Awful, right?  That’s not how Burry sees it; instead of disaster, he saw value.  It lay in shorting the bonds—that is, betting against them.  This entails buying credit-default swaps (CDS) on the bonds, quasi-insurance vehicles that obligate the seller to pay the buyer full value of the bond should it lose its value.  Burry buys $750 million of these CDSs from every investment bank willing to take his money, which means all of them.  Jared Vennett (based on the real-life Gregg Lippmann, and portrayed in the film with icy arrogance by Ryan Gosling) gets wind of Burry’s scheme (although Lippmann now denies it) and, after investigating it, realizes it makes eminent sense.  So in order to expand his stake in the deal he intends to make, Vennett tries to persuade investors to join him in shorting the market.  He meets with little success until he encounters Mark Baum (the pseudonym used for Steve Eisman, played snarlingly by Steve Carell).  Vennett puts on a show at Baum’s office, suavely employing a Jenga tower to illustrate his claim that the entire mortgage market will soon be toppled by its subprime sector, signified by the lowest blocks in the tower.

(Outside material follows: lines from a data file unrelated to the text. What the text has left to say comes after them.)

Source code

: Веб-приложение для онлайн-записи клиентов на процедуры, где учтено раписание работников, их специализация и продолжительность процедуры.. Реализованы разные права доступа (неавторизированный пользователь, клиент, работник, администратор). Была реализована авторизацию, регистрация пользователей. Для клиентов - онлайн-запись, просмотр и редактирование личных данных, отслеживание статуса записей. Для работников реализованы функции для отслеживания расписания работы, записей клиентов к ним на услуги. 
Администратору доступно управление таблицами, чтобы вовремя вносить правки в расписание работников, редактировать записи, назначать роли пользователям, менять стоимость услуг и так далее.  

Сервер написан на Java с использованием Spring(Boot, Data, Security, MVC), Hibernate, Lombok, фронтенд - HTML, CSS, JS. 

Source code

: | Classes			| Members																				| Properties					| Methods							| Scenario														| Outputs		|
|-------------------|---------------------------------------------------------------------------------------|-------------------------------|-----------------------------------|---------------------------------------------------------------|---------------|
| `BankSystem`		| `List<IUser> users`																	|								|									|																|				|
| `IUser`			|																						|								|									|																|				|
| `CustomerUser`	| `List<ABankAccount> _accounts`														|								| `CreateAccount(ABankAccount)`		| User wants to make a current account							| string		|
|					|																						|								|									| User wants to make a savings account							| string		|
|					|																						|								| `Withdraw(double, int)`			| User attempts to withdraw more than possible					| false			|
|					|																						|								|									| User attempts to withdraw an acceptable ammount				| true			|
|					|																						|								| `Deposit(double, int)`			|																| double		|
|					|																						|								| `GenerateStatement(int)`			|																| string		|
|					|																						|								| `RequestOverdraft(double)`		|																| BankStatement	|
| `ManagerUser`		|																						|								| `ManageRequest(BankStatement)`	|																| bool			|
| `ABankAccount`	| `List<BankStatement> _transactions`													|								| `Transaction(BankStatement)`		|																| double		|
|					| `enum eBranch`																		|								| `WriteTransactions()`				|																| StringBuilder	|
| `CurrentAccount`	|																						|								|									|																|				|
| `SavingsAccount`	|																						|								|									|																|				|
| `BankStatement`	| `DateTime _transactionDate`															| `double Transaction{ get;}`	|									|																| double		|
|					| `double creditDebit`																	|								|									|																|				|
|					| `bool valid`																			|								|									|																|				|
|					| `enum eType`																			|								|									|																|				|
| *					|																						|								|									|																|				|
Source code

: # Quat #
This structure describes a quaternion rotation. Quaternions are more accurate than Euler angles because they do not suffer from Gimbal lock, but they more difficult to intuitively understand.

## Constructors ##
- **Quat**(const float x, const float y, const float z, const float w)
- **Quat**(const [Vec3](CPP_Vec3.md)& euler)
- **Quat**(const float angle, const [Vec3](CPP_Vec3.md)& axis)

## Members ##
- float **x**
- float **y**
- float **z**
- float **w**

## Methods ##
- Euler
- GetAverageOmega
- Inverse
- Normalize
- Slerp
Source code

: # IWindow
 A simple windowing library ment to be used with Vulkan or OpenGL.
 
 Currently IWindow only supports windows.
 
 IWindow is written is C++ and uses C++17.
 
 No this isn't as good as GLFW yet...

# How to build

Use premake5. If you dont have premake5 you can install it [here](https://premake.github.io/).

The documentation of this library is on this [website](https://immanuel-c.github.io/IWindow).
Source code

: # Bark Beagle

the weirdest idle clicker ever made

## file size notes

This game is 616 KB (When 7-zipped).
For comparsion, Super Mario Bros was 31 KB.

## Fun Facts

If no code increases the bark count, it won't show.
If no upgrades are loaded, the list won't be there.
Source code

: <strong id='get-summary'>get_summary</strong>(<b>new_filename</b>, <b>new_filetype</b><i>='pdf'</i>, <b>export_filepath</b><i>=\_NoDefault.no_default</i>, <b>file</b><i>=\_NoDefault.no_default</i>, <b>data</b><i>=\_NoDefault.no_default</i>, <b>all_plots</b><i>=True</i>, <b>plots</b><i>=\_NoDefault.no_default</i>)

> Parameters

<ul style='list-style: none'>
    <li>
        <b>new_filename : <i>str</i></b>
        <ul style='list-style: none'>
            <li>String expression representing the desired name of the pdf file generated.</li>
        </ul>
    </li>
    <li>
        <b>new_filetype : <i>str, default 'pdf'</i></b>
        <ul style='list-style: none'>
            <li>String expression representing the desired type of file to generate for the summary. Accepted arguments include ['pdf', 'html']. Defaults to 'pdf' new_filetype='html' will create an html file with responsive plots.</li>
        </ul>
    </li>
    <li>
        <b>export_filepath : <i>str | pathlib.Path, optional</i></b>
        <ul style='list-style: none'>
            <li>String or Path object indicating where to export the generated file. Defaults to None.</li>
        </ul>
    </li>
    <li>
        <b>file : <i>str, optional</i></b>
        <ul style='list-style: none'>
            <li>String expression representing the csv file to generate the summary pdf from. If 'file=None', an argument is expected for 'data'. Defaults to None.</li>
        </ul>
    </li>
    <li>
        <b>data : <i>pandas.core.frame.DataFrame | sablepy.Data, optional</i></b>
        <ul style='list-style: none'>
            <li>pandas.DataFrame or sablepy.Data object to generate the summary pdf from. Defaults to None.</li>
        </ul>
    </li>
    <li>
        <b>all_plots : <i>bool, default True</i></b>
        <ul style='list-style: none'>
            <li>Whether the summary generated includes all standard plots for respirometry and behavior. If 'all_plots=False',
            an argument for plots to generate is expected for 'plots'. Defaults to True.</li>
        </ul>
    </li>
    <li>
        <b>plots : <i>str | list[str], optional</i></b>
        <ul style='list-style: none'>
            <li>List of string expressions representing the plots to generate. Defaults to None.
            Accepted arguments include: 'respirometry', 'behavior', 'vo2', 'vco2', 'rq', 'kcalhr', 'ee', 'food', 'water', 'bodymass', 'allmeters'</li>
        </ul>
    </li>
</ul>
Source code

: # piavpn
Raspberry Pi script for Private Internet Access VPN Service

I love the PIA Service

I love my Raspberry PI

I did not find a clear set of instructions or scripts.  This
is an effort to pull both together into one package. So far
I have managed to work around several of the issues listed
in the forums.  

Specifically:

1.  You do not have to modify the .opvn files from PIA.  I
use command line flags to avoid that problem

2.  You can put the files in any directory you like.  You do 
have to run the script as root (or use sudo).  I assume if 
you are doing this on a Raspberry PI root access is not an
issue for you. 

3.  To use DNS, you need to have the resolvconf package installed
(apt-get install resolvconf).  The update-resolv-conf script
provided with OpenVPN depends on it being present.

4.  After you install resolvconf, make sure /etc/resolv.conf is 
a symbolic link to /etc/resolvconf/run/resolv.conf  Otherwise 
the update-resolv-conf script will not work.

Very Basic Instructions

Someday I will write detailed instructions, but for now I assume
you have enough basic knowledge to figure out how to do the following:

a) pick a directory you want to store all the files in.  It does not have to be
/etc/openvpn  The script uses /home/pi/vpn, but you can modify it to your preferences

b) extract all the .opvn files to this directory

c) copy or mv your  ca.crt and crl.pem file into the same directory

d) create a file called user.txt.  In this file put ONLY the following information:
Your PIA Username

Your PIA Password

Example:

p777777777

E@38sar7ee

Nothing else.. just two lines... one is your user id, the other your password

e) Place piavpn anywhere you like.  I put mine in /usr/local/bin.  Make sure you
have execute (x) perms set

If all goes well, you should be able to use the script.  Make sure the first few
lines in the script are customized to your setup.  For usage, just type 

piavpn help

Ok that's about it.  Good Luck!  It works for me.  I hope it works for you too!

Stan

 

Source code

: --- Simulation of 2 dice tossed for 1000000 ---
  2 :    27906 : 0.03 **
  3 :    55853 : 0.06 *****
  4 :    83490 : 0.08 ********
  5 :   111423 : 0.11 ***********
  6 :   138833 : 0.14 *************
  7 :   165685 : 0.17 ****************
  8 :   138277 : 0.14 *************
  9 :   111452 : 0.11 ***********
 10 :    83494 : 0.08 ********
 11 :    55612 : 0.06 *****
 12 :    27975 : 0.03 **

As played by Carell, Baum is a perpetually irritable man who cares enough to think the very worst of everyone in his business.  He fancies himself a moral crusader against duplicity and larcenous practices.  We meet him while he’s ranting apoplectically to his wife about yet another devious Wall Street operator he’s uncovered.  In response, she pleads with him to quit, but he insists he loves his job.  And he does.  He thrives on righteous hostility and the rudeness it licenses him to wield.  He gains satisfaction from telling people, especially investment executives, that they’re stupid or dishonest, or both.  What got him especially worked up was the subprime-mortgage-backed security market to which Vennett introduced him.  It had been hawked as a sure thing on television.  How could such an investment ever fail?  Even Fed chairman Alan Greenspan got into the act, reassuring Americans that all was well on Wall Street.  After all, didn’t home values always go up?  Well, no.  In the 1930’s houses lost 70-80 percent of their value, and homeowners who wanted or needed to sell them were financially ruined.  But Wall Street didn’t and doesn’t like to look backward.  That’s bad for business.  Besides, should anything go seriously wrong, can’t the government get taxpayers to foot the expense?

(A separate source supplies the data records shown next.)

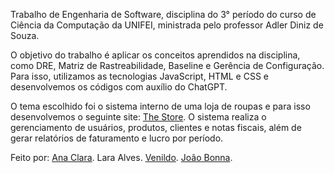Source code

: Trabalho de Engenharia de Software, disciplina do 3° período do curso de Ciência da Computação da UNIFEI, ministrada pelo professor Adler Diniz de Souza.

O objetivo do trabalho é aplicar os conceitos aprendidos na disciplina, como DRE, Matriz de Rastreabilidade, Baseline e Gerência de Configuração. Para isso, utilizamos as tecnologias JavaScript, HTML e CSS e desenvolvemos os códigos com auxílio do ChatGPT.

O tema escolhido foi o sistema interno de uma loja de roupas e para isso desenvolvemos o seguinte site: [The Store](https://thestoreunifei.netlify.app/). O sistema realiza o gerenciamento de usuários, produtos, clientes e notas fiscais, além de gerar relatórios de faturamento e lucro por período.

Feito por:
[Ana Clara](https://github.com/anacsalves).
Lara Alves.
[Venildo](https://github.com/VenildoFabricius).
[João Bonna](https://github.com/Bonnaj).
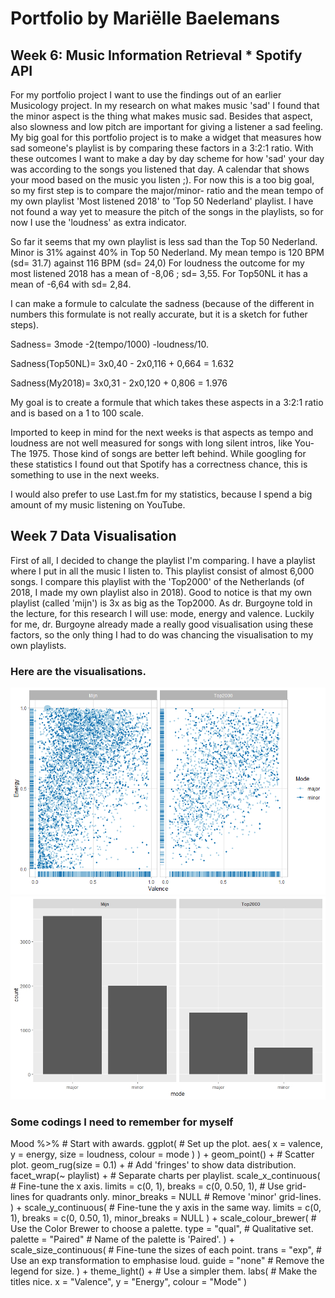

# Portfolio by Mariëlle Baelemans
## Week 6: Music Information Retrieval * Spotify API 



For my portfolio project I want to use the findings out of an earlier Musicology project. In my research on what makes music 'sad' I found that the minor aspect is the thing what makes music sad. Besides that aspect, also slowness and low pitch are important for giving a listener a sad feeling. My big goal for this portfolio project is to make a widget that measures how sad someone's playlist is by comparing these factors in a 3:2:1 ratio. With these outcomes I want to make a day by day scheme for how 'sad' your day was according to the songs you listened that day. A calendar that shows your mood based on the music you listen ;). 
For now this is a too big goal, so my first step is to compare the major/minor- ratio and the mean tempo of my own playlist 'Most listened 2018' to 'Top 50 Nederland' playlist.  I have not found a way yet to measure the pitch of the songs in the playlists, so for now I use the 'loudness' as extra indicator. 

So far it seems that my own playlist is less sad than the Top 50 Nederland. 
Minor is 31% against 40% in Top 50 Nederland.
My mean tempo is 120 BPM (sd= 31.7) against 116 BPM (sd= 24,0) 
For loudness the outcome for my most listened 2018 has a mean of -8,06 ; sd= 3,55. For Top50NL it has a mean of -6,64  with sd= 2,84.

I can make a formule to calculate the sadness (because of the different in numbers this formulate is not really accurate, but it is a sketch for futher steps).

Sadness= 3mode -2(tempo/1000) -loudness/10. 

Sadness(Top50NL)= 3x0,40 - 2x0,116 + 0,664 = 1.632

Sadness(My2018)= 3x0,31 - 2x0,120 + 0,806 = 1.976

My goal is to create a formule that which takes these aspects in a 3:2:1 ratio and is based on a 1 to 100 scale. 

Imported to keep in mind for the next weeks is that aspects as tempo and loudness are not well measured for songs with long silent intros, like You- The 1975. Those kind of songs are better left behind. While googling for these statistics I found out that Spotify has a correctness chance, this is something to use in the next weeks. 

I would also prefer to use Last.fm for my statistics, because I spend a big amount of my music listening on YouTube. 

## Week 7 Data Visualisation
First of all, I decided to change the playlist I'm comparing. I have a playlist where I put in all the music I listen to. This playlist consist of almost 6,000 songs. I compare this playlist with the 'Top2000' of the Netherlands (of 2018, I made my own playlist also in 2018). Good to notice is that my own playlist (called 'mijn') is 3x as big as the Top2000. 
As dr. Burgoyne told in the lecture, for this research I will use: mode, energy and valence. Luckily for me, dr. Burgoyne already made a really good visualisation using these factors, so the only thing I had to do was chancing the visualisation to my own playlists. 


 ### Here are the visualisations.
 ![PlaylistVxE](PlaylistVxE.png)
 ![ModeHistogram](modehistogram.jpeg)
 
 ### Some codings I need to remember for myself
Mood %>%                       # Start with awards.
  ggplot(                      # Set up the plot.
    aes(
      x = valence,
      y = energy,
      size = loudness,
      colour = mode
    )
  ) +
  geom_point() +               # Scatter plot.
  geom_rug(size = 0.1) +       # Add 'fringes' to show data distribution.
  facet_wrap(~ playlist) +     # Separate charts per playlist.
  scale_x_continuous(          # Fine-tune the x axis.
    limits = c(0, 1),
    breaks = c(0, 0.50, 1),  # Use grid-lines for quadrants only.
    minor_breaks = NULL      # Remove 'minor' grid-lines.
  ) +
  scale_y_continuous(          # Fine-tune the y axis in the same way.
    limits = c(0, 1),
    breaks = c(0, 0.50, 1),
    minor_breaks = NULL
  ) +
  scale_colour_brewer(         # Use the Color Brewer to choose a palette.
    type = "qual",           # Qualitative set.
    palette = "Paired"       # Name of the palette is 'Paired'.
  ) +
  scale_size_continuous(       # Fine-tune the sizes of each point.
    trans = "exp",           # Use an exp transformation to emphasise loud.
    guide = "none"           # Remove the legend for size.
  ) +
  theme_light() +              # Use a simpler them.
  labs(                        # Make the titles nice.
    x = "Valence",
    y = "Energy",
    colour = "Mode"
  )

For his own peace of mind, Baum sends members of his staff to Florida to investigate a leading epicenter of the subprime sector.  While there, they visit a strip club where they meet a young working girl who blithely informs them that she “owns” five houses thanks to the magic of subprime mortgages.  Rather than stuffing five-dollar bills into her sequined bikini, they inform her that her unvetted investment may soon be nearly worthless.

Carell’s Baum is a man caught in an existential conflict.  Although what he’s discovered confirms his moral outrage, he’s nevertheless eager to cash in on the opportunity it presents.  He has little doubt that the housing market will hurl America into financial catastrophe, but he also knows that by betting against this market he will become a multimillionaire.  Sure, hundreds of thousands will lose their homes, their savings, their investments, and their pensions, but Baum will become very, very rich.  Quite a moral crisis, no?

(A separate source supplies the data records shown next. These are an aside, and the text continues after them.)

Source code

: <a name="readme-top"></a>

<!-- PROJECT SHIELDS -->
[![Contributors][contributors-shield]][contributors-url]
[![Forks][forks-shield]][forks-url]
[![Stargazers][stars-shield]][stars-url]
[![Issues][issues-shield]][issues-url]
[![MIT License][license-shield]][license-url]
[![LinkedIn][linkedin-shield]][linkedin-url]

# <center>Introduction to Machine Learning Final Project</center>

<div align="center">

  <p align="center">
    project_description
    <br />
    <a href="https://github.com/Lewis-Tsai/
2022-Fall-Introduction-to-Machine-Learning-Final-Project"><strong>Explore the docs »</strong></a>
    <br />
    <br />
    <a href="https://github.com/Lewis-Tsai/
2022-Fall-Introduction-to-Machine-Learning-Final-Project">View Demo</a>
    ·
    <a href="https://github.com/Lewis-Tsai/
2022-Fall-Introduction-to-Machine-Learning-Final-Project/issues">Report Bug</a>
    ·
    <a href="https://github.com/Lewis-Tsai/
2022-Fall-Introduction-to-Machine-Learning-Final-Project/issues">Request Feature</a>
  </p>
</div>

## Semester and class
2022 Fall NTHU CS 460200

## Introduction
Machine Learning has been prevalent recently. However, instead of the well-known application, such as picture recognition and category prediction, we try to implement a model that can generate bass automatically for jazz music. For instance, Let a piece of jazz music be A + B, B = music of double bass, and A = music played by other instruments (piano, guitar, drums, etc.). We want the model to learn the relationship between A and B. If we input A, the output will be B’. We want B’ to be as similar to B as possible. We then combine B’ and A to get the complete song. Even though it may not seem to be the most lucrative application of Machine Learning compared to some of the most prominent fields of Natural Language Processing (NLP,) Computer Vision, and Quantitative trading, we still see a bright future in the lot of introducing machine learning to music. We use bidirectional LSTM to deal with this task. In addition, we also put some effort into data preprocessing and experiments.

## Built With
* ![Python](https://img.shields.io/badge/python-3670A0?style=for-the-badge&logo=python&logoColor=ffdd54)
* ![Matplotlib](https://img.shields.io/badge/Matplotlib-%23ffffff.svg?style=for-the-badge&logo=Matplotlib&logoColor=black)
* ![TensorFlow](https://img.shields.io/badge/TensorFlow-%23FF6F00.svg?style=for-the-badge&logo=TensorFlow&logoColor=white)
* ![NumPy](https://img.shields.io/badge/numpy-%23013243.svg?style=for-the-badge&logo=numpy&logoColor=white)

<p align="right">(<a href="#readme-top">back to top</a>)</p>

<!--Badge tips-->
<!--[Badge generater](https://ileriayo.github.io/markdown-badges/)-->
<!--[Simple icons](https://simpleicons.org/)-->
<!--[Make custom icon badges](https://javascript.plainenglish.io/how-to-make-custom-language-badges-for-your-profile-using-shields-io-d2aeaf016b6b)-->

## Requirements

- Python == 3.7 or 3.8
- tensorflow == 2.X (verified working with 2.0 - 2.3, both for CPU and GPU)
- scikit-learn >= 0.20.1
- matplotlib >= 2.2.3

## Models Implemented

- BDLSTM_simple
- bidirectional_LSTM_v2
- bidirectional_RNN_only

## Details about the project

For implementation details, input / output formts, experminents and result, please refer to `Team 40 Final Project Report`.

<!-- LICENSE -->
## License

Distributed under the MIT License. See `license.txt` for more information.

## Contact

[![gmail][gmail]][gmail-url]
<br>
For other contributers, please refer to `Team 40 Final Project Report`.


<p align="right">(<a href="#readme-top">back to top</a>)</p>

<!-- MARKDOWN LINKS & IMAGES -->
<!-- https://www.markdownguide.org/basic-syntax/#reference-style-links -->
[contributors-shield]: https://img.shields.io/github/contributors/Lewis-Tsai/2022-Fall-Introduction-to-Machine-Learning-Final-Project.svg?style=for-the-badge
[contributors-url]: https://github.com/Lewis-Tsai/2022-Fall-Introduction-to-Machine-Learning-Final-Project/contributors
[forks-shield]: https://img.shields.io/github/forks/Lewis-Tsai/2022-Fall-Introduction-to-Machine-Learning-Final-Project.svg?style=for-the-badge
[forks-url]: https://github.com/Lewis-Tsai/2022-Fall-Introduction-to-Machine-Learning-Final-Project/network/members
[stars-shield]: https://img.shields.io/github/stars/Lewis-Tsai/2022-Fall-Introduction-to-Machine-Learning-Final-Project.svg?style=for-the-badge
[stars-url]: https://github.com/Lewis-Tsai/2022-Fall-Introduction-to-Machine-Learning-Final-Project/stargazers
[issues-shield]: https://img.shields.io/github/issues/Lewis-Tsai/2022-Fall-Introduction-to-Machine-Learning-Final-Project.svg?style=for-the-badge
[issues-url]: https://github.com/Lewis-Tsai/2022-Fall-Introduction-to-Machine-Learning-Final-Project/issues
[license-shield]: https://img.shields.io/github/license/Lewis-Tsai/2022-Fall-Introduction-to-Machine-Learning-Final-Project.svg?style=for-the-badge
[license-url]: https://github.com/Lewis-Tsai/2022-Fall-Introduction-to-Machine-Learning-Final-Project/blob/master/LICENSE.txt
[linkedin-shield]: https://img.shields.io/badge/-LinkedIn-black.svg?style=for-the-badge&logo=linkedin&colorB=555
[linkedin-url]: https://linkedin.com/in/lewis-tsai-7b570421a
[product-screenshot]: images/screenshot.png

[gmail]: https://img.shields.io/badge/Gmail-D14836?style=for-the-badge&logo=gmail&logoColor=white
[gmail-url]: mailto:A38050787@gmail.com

Although I haven’t encountered the term black comedy in many years, Big Short may revive it.  Some have complained the film makes fun of other people’s suffering.  I don’t think that’s McKay’s objective at all.  Rather, he’s used humor to reinforce what we discovered in 2008: Our financial institutions employ many whose short-term thinking is wholly unrestrained by conscience.  In a closing scene, the film briefly shows us many Wall Streeters being carted off to jail.  Then the film judders to a stop, and Gosling’s Vennett explains in mordant voiceover that that wasn’t what happened.  No one went to jail; in fact, the people—including the schemers—in the investment industry are prospering more than ever, thanks to the American taxpaying schnooks who bailed out the big banks.  Comedy doesn’t come blacker than this.